Extracted data entries
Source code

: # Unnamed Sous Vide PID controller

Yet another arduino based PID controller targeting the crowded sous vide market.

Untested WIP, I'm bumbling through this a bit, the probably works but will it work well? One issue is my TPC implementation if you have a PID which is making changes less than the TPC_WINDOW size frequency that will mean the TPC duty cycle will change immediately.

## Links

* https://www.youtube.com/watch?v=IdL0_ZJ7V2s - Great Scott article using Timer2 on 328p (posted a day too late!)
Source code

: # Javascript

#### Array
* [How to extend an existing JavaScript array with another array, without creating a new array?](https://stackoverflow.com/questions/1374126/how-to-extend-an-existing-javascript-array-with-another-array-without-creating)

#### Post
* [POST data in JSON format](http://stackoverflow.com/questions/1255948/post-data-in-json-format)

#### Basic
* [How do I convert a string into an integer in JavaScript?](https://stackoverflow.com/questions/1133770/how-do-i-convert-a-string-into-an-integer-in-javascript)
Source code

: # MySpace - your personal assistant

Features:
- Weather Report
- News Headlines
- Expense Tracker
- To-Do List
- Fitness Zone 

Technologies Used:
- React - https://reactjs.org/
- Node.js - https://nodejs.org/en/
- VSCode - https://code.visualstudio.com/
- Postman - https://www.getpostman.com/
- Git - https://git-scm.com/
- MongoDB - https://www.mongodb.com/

Action item
The reply must repeat all of the records precisely.

Result of this task
Source code

: # Unnamed Sous Vide PID controller

Yet another arduino based PID controller targeting the crowded sous vide market.

Untested WIP, I'm bumbling through this a bit, the probably works but will it work well? One issue is my TPC implementation if you have a PID which is making changes less than the TPC_WINDOW size frequency that will mean the TPC duty cycle will change immediately.

## Links

* https://www.youtube.com/watch?v=IdL0_ZJ7V2s - Great Scott article using Timer2 on 328p (posted a day too late!)
Source code

: # Javascript

#### Array
* [How to extend an existing JavaScript array with another array, without creating a new array?](https://stackoverflow.com/questions/1374126/how-to-extend-an-existing-javascript-array-with-another-array-without-creating)

#### Post
* [POST data in JSON format](http://stackoverflow.com/questions/1255948/post-data-in-json-format)

#### Basic
* [How do I convert a string into an integer in JavaScript?](https://stackoverflow.com/questions/1133770/how-do-i-convert-a-string-into-an-integer-in-javascript)
Source code

: # MySpace - your personal assistant

Features:
- Weather Report
- News Headlines
- Expense Tracker
- To-Do List
- Fitness Zone 

Technologies Used:
- React - https://reactjs.org/
- Node.js - https://nodejs.org/en/
- VSCode - https://code.visualstudio.com/
- Postman - https://www.getpostman.com/
- Git - https://git-scm.com/
- MongoDB - https://www.mongodb.com/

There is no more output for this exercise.